Maureen Pilkington has always been writing, often in secret. At twelve, she read a Ray Bradbury story in a textbook called Thrust about a classroom on Venus where the sun only comes out for two hours every seven years. Margot, a washed-out looking girl from earth, is bullied for being the only one who hates the rain. Just before the sun comes out, the other kids lock Margot in the closet and forget about her while they play outside, their faces turned toward the sun. Ever since that short clip of rain-free time on Bradbury’s Venus, when the silence was so immense and unbelievable that you felt your ears had been stuffed, Pilkington has been under the power of words, and water.
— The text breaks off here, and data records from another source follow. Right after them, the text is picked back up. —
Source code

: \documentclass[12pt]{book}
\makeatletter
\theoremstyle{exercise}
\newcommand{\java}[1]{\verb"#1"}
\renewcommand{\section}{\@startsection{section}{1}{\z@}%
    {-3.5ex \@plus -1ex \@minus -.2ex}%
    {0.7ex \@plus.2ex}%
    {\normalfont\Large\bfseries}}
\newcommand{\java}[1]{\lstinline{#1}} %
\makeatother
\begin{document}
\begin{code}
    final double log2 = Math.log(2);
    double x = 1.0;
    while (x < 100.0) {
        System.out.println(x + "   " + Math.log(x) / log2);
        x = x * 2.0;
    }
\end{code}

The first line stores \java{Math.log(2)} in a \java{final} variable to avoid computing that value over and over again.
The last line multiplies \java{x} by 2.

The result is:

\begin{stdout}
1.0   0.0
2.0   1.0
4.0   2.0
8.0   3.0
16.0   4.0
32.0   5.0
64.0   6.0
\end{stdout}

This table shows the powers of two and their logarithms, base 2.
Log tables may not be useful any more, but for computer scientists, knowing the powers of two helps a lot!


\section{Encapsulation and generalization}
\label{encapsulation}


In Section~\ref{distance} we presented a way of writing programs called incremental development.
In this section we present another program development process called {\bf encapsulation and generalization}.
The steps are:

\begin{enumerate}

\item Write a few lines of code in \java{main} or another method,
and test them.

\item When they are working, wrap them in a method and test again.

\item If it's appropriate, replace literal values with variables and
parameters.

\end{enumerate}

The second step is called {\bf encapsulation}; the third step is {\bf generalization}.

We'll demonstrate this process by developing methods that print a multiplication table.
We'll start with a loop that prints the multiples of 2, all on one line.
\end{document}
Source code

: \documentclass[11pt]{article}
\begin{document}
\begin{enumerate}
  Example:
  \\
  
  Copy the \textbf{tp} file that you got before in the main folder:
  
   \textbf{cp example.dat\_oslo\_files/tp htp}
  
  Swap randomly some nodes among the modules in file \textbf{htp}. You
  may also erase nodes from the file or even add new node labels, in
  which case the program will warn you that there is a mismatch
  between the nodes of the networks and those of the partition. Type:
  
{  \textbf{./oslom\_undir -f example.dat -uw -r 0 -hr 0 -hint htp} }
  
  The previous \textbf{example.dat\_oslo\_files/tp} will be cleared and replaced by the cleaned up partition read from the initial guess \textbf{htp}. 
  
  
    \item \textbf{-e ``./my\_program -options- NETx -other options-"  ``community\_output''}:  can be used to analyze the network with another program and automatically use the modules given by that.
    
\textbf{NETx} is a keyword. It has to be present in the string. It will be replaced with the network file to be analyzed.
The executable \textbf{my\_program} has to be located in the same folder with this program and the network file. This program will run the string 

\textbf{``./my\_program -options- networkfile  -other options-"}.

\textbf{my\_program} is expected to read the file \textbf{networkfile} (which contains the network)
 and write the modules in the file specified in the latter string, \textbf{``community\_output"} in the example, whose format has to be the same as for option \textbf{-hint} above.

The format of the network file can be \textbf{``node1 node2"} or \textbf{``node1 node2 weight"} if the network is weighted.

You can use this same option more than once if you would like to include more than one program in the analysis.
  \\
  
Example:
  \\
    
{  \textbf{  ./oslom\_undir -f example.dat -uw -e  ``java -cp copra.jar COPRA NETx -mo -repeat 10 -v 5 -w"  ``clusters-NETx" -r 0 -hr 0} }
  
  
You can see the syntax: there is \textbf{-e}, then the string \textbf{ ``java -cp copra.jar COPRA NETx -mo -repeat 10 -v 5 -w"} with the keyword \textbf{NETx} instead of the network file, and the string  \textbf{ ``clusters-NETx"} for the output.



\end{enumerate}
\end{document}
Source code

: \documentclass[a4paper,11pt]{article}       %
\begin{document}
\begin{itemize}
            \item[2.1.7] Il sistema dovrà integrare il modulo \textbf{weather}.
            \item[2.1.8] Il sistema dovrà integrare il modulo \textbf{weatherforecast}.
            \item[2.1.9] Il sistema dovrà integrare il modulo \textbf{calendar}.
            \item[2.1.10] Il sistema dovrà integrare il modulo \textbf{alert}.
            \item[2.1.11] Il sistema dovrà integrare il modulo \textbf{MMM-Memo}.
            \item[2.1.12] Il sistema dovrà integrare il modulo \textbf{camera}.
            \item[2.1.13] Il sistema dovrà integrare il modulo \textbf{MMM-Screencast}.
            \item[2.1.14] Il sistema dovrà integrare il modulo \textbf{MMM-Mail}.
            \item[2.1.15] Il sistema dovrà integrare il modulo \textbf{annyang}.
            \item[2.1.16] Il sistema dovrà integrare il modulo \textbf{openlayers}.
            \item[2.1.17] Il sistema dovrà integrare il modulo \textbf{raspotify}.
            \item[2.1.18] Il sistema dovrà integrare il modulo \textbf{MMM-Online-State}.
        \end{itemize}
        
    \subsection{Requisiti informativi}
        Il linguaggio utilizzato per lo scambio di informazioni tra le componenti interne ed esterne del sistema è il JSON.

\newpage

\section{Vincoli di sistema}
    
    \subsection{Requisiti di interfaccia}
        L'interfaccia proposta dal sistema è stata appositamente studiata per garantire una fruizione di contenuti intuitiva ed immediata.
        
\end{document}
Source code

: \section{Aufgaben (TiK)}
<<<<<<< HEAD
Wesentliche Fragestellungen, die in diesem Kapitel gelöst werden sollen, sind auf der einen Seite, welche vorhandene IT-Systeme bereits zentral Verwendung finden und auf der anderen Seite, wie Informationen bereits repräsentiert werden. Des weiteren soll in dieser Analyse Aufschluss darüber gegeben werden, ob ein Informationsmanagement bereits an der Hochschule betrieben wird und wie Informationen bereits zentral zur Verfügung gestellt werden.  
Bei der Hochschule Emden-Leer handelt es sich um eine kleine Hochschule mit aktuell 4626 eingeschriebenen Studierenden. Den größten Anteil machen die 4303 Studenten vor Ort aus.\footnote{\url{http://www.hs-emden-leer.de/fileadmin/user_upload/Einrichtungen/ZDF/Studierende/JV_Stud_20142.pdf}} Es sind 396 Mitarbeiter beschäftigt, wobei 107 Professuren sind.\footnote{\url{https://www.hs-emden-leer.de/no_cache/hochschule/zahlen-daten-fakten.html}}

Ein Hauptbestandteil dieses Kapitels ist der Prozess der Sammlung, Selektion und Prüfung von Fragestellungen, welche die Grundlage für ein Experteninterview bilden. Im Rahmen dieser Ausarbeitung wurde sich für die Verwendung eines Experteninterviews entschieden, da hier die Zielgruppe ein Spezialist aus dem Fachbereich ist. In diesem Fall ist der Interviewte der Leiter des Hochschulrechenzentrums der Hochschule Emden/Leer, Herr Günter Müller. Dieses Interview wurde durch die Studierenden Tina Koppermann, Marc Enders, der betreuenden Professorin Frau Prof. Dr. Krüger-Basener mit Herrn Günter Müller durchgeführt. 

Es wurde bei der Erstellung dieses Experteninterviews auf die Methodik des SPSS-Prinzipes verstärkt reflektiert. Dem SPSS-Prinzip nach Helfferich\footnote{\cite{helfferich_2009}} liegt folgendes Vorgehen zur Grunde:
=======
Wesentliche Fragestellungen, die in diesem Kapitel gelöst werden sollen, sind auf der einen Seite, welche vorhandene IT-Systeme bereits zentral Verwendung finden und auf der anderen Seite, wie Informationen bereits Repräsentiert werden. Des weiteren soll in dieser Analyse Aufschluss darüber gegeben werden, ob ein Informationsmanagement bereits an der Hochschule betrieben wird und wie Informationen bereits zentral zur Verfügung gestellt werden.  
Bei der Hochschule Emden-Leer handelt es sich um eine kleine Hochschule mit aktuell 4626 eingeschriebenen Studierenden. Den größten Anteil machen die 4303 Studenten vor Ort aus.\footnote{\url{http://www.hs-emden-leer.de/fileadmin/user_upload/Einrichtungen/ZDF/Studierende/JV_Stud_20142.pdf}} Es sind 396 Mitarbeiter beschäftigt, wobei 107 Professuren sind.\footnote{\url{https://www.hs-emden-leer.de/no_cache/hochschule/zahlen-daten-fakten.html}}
After working in book publishing in New York City as a subsidiary rights director, Pilkington received her MFA from Sarah Lawrence College. Since then her fiction has appeared in numerous magazines, journals and anthologies including: The Antioch Review, Ploughshares, Puerto del Sol, Confrontation, Orchid Literary Review, Santa Barbara Review, Bridge: Art & Literature in Chicago, Red Rock Review, Pedestal Magazine, SNReview, Patapsco Review, Miranda, Literary Mama, Marco Polo Quarterly, Secrets: MSR Fiction Anthology, The Blotter, Fiction Southeast and others.
Pilkington also writes personal essays that have appeared in CoveyClub.com, Punctuate, The Stonetable Review, and in the fourteen editions of the Weston Magazine Group that appear in the New York Metro and suburban luxury market.
She is the founder and director of Page Turners, a program that places authors in the inner city schools of Manhattan to teach writing, under the Archdiocese of New York’s Inner City Scholarship Fund.
Regal House Publishing will be publishing Pilkington’s collection of voice driven short stories, This Side of Water, in 2019. Whether sexually troubled or humiliated, dealing with death in unconventional and peculiar ways, or discovering the cover-ups of their lovers or parents, each character feels the effects of the waterfront—the Atlantic, the Long Island Sound, the sulfur polluted Monongahela River, the Hudson, a Koi pond.
Ernesto Quinonez, author of the bestselling novel, Bodega Dreams, has this to say about This Side of Water: “Brutally eloquent. A mesmerizing collection with a heat seeking eye for brilliant humor and intense passionate loves.”
Pilkington is an avid kayaker, cook and traveler. Currently, she is working on a novel that begins in a Catholic girls’ boarding school. She divides her time between Rye, New York and Manhattan.